How to complete this task | As the answer, give a copy of each line below that includes the word "github".

────

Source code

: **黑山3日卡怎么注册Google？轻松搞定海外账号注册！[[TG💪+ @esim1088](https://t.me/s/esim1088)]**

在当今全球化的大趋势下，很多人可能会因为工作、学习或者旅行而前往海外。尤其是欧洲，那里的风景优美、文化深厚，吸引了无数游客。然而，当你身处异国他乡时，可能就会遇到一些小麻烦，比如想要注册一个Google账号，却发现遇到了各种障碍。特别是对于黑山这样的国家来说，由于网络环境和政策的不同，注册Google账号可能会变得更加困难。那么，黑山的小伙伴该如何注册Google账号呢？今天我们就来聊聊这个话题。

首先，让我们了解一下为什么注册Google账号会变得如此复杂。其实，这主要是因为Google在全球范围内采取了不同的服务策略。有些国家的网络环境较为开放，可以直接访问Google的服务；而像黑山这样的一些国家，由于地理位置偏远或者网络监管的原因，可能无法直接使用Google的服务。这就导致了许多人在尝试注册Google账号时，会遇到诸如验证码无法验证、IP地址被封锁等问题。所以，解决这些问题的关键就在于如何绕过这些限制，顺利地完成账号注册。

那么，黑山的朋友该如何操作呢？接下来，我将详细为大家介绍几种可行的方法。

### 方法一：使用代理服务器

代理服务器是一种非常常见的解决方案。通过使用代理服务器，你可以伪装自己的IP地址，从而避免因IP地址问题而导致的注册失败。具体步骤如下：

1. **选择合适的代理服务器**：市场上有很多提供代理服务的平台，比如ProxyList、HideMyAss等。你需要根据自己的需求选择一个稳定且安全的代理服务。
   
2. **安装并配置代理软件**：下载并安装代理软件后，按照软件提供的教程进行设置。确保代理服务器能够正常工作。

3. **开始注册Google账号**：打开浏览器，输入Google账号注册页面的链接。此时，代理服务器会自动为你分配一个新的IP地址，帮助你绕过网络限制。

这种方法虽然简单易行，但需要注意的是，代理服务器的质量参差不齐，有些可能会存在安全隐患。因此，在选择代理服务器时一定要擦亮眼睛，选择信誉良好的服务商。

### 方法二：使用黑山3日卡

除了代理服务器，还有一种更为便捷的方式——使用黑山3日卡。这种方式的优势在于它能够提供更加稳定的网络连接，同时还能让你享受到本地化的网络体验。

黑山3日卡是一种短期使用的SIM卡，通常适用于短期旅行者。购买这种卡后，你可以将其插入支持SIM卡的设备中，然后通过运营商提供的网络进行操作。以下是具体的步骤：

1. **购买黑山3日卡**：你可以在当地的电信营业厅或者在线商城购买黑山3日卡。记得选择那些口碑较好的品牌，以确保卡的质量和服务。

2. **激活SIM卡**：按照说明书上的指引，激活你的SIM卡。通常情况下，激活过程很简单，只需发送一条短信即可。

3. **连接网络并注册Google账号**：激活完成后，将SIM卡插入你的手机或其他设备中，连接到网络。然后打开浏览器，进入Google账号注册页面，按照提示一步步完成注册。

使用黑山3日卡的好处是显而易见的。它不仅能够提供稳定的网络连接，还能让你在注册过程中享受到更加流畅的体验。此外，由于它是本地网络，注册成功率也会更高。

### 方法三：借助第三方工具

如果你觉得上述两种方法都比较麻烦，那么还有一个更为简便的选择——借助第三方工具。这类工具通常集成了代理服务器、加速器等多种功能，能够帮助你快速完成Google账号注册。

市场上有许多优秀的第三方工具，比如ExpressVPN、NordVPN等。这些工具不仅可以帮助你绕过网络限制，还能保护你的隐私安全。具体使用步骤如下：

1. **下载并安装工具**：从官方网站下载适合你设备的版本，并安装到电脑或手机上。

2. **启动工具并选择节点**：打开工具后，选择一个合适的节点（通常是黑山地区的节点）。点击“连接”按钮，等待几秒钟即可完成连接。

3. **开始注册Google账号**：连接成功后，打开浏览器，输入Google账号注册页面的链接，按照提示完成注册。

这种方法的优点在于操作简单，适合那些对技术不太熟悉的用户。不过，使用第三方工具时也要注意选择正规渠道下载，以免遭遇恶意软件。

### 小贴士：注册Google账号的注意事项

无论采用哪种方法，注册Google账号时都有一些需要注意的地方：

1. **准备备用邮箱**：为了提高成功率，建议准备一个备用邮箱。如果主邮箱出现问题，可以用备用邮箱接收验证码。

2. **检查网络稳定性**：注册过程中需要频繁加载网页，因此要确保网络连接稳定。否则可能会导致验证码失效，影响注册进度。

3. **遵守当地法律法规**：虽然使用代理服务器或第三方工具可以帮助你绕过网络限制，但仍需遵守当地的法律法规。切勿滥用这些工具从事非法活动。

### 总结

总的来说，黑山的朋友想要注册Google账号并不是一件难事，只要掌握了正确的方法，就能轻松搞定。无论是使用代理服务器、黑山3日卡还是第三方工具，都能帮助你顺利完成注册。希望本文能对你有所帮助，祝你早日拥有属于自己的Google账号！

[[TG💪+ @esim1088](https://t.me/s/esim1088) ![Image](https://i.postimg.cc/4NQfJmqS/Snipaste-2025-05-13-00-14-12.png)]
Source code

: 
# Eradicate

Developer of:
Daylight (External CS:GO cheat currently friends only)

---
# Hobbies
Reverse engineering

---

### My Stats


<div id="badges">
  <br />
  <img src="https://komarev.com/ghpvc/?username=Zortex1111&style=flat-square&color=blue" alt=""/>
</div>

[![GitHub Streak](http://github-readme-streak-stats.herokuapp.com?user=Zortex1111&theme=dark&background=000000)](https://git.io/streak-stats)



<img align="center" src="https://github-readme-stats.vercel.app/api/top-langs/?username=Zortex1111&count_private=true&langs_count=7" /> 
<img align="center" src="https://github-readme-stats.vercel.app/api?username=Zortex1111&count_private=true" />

────

Response for this exercise |
[![GitHub Streak](http://github-readme-streak-stats.herokuapp.com?user=Zortex1111&theme=dark&background=000000)](https://git.io/streak-stats)
<img align="center" src="https://github-readme-stats.vercel.app/api/top-langs/?username=Zortex1111&count_private=true&langs_count=7" /> 
<img align="center" src="https://github-readme-stats.vercel.app/api?username=Zortex1111&count_private=true" />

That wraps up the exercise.